EXTRACTED MATERIAL

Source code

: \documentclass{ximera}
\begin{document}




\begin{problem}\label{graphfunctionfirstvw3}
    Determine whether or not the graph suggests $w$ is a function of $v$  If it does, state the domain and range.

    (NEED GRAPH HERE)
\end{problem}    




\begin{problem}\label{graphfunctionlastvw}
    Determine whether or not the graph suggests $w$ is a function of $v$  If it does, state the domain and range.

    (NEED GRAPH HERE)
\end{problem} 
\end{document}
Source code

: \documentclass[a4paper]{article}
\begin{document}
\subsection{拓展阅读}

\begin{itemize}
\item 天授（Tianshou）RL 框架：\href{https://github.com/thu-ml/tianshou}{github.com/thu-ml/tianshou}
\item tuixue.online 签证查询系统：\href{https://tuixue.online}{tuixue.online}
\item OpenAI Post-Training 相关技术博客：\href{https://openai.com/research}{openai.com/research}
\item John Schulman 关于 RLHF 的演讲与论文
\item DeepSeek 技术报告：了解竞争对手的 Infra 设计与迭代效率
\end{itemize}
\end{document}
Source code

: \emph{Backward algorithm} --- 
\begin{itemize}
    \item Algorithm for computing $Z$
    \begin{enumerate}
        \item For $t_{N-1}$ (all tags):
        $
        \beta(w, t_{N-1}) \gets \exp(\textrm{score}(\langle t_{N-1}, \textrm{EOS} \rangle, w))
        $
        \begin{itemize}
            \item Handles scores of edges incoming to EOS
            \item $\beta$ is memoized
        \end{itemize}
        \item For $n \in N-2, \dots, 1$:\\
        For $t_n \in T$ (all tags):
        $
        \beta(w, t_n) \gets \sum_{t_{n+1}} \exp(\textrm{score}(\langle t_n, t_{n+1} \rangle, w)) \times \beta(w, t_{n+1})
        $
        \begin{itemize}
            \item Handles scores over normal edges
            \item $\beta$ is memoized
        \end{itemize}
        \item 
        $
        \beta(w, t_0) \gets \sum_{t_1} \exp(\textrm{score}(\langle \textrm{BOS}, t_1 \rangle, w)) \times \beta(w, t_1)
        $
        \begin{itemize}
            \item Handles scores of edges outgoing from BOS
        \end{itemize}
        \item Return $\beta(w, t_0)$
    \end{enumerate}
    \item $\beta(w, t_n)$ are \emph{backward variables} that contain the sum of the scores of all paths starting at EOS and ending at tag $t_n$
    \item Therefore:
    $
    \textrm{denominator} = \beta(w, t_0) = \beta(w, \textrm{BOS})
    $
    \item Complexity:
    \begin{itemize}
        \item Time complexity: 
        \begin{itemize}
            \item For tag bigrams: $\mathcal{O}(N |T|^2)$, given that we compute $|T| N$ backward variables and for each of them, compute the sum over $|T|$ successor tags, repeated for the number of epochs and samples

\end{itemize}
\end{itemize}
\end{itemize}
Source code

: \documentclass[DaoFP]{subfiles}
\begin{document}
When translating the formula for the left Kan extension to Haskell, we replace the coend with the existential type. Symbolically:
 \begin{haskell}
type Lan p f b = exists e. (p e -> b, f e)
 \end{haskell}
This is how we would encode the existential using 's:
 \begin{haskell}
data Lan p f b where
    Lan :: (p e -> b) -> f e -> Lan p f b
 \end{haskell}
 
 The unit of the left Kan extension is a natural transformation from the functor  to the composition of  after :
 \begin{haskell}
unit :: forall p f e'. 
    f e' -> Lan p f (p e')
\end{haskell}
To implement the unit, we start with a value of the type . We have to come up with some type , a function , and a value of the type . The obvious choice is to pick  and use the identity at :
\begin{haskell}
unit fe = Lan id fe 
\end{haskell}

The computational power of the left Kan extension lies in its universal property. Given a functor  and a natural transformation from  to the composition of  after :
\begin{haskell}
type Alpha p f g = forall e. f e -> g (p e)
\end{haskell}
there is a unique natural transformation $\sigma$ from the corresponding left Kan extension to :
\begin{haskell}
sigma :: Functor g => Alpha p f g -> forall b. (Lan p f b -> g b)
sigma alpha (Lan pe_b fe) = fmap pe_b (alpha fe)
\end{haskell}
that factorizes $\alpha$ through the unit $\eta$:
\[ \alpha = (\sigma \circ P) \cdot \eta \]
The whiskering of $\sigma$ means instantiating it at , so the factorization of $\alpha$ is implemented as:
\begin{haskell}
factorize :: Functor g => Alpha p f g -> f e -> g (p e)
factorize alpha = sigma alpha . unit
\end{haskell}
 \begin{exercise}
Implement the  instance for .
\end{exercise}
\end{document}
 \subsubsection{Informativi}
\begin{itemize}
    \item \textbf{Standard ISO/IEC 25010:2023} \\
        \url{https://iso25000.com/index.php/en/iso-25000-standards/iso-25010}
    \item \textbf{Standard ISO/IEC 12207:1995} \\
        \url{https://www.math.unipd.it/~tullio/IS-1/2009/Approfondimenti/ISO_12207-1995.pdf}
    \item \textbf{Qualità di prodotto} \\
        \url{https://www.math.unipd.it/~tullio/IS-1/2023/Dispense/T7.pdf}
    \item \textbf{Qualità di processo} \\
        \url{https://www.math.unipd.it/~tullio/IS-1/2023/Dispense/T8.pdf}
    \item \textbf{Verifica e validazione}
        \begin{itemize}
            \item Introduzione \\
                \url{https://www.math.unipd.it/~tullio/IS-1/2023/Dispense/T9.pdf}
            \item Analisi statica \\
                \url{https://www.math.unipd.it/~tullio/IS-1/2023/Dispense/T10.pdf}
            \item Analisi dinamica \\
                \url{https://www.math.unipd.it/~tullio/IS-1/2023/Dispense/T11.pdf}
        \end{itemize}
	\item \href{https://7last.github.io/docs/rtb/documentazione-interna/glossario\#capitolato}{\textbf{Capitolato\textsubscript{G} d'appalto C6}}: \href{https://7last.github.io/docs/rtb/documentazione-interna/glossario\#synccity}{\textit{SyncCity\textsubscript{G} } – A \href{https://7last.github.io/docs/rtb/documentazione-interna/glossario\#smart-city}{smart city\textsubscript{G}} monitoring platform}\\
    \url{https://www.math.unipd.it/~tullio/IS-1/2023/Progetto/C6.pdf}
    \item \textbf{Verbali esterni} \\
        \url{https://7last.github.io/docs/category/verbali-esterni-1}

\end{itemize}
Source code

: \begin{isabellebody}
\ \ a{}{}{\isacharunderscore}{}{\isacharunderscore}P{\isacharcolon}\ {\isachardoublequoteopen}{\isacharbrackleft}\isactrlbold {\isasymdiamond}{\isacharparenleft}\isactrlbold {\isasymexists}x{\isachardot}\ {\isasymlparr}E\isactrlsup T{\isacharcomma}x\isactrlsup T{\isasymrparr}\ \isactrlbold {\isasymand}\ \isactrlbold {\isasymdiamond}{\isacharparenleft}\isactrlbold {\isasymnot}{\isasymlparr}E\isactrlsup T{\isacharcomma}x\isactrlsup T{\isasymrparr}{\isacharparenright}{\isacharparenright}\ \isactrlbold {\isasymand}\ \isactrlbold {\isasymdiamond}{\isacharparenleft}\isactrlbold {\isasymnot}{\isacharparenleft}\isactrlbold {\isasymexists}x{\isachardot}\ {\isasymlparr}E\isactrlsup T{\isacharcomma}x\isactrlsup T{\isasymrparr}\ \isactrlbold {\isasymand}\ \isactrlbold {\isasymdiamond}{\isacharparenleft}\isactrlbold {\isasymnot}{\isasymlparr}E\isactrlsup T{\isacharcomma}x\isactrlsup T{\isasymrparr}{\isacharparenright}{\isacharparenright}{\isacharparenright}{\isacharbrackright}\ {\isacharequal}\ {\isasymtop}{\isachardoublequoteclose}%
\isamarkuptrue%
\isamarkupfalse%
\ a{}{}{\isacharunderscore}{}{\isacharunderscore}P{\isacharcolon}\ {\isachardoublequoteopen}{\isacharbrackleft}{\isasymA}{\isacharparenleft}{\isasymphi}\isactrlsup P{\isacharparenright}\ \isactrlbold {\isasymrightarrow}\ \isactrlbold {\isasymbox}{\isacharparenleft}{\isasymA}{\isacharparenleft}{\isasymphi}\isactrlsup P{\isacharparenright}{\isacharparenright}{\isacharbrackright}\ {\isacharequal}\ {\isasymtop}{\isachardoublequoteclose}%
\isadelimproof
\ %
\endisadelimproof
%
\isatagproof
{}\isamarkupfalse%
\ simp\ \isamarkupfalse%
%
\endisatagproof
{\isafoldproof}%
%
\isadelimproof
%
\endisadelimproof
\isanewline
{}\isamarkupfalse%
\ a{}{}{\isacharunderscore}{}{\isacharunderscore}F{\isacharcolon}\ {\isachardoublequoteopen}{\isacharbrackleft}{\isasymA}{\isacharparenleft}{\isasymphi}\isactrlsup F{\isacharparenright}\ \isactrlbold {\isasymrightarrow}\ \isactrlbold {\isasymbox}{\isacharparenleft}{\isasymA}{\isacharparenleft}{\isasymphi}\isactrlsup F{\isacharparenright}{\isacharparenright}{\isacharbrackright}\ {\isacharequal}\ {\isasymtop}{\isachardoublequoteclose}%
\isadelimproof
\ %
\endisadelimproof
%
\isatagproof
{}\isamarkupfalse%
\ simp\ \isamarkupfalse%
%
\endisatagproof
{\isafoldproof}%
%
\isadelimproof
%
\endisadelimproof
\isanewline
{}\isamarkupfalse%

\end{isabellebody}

EXERCISE INSTRUCTIONS
Copy out every line in the records where the word "with" is found.

ANSWER TO THE EXERCISE
When translating the formula for the left Kan extension to Haskell, we replace the coend with the existential type. Symbolically:
To implement the unit, we start with a value of the type . We have to come up with some type , a function , and a value of the type . The obvious choice is to pick  and use the identity at :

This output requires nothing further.